-- Problem details --
Copy every line in the records below that contains the word "find".
§ §
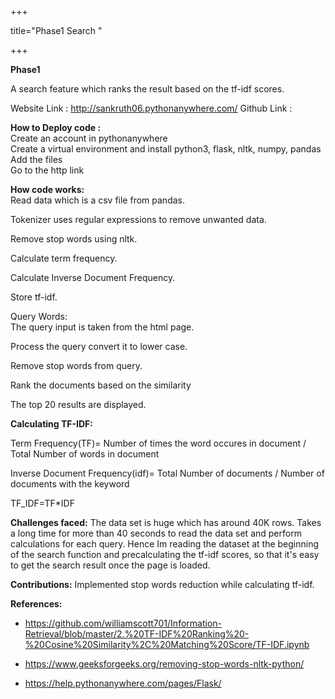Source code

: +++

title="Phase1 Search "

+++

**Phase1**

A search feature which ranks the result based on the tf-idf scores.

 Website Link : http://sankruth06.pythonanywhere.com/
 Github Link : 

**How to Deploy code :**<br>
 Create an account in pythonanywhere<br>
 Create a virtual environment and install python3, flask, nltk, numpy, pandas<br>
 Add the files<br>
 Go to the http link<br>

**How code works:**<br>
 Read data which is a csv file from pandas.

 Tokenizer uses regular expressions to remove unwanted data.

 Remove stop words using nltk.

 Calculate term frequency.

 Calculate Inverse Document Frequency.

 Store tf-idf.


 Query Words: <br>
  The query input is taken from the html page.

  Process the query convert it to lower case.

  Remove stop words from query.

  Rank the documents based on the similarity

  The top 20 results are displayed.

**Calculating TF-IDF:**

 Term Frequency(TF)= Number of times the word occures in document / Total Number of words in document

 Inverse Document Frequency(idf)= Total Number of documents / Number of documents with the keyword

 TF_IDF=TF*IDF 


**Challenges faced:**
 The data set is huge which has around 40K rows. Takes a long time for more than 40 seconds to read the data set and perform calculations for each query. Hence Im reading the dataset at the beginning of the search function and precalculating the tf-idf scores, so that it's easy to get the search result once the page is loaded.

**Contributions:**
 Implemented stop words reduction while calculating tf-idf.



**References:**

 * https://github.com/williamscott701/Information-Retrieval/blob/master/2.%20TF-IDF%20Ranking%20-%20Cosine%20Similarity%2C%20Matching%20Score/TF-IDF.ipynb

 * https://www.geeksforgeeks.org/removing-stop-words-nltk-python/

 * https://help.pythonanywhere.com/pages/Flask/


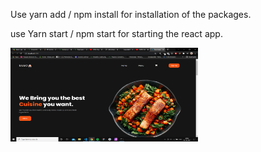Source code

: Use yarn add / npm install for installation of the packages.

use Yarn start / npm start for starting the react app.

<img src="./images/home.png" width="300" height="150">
§ §
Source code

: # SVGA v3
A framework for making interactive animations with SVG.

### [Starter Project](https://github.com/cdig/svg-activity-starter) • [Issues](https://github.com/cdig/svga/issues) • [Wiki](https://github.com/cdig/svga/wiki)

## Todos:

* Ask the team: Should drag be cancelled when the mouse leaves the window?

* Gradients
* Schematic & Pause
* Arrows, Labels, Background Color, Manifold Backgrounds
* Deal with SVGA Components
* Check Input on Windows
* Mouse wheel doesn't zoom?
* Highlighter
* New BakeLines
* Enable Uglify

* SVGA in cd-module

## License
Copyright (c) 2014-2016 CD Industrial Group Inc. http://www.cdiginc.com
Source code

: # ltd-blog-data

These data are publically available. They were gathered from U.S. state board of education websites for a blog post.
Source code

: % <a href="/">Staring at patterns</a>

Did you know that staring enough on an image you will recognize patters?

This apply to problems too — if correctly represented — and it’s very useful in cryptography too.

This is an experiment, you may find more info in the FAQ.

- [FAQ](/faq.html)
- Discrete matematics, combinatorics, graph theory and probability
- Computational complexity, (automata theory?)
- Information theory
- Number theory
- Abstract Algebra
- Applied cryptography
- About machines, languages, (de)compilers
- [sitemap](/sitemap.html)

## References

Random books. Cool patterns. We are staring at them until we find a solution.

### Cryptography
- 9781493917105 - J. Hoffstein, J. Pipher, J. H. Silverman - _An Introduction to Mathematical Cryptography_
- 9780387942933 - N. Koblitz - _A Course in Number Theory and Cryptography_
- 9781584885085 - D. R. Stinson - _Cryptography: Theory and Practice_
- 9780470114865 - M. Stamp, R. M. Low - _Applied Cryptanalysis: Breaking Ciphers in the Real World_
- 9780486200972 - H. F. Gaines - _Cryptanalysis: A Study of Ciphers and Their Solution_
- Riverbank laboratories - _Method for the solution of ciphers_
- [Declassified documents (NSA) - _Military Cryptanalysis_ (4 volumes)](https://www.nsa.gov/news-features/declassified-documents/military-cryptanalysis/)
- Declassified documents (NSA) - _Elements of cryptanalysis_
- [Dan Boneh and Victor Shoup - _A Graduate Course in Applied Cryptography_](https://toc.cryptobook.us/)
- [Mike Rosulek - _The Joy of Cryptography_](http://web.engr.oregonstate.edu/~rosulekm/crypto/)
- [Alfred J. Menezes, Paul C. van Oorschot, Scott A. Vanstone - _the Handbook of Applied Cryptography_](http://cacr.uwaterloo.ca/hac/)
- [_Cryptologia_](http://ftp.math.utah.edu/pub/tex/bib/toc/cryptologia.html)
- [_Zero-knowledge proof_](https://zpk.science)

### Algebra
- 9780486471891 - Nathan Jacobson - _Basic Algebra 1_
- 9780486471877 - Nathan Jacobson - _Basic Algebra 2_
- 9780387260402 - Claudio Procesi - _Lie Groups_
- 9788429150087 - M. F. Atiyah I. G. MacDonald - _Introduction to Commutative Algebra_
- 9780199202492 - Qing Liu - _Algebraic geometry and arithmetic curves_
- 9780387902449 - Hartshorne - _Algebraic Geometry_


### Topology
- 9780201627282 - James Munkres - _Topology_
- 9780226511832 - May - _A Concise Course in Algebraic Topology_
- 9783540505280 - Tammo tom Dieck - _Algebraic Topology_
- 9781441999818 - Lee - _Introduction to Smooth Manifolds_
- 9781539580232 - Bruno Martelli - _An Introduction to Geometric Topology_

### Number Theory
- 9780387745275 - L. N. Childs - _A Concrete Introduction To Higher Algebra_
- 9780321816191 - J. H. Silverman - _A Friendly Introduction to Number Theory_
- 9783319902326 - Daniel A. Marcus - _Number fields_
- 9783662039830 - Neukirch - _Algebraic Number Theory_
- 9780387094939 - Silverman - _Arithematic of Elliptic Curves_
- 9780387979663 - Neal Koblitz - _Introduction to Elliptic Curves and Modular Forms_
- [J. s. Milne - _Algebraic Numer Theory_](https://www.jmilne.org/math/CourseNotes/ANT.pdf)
§ §
-- Written answer --
This is an experiment, you may find more info in the FAQ.
Random books. Cool patterns. We are staring at them until we find a solution.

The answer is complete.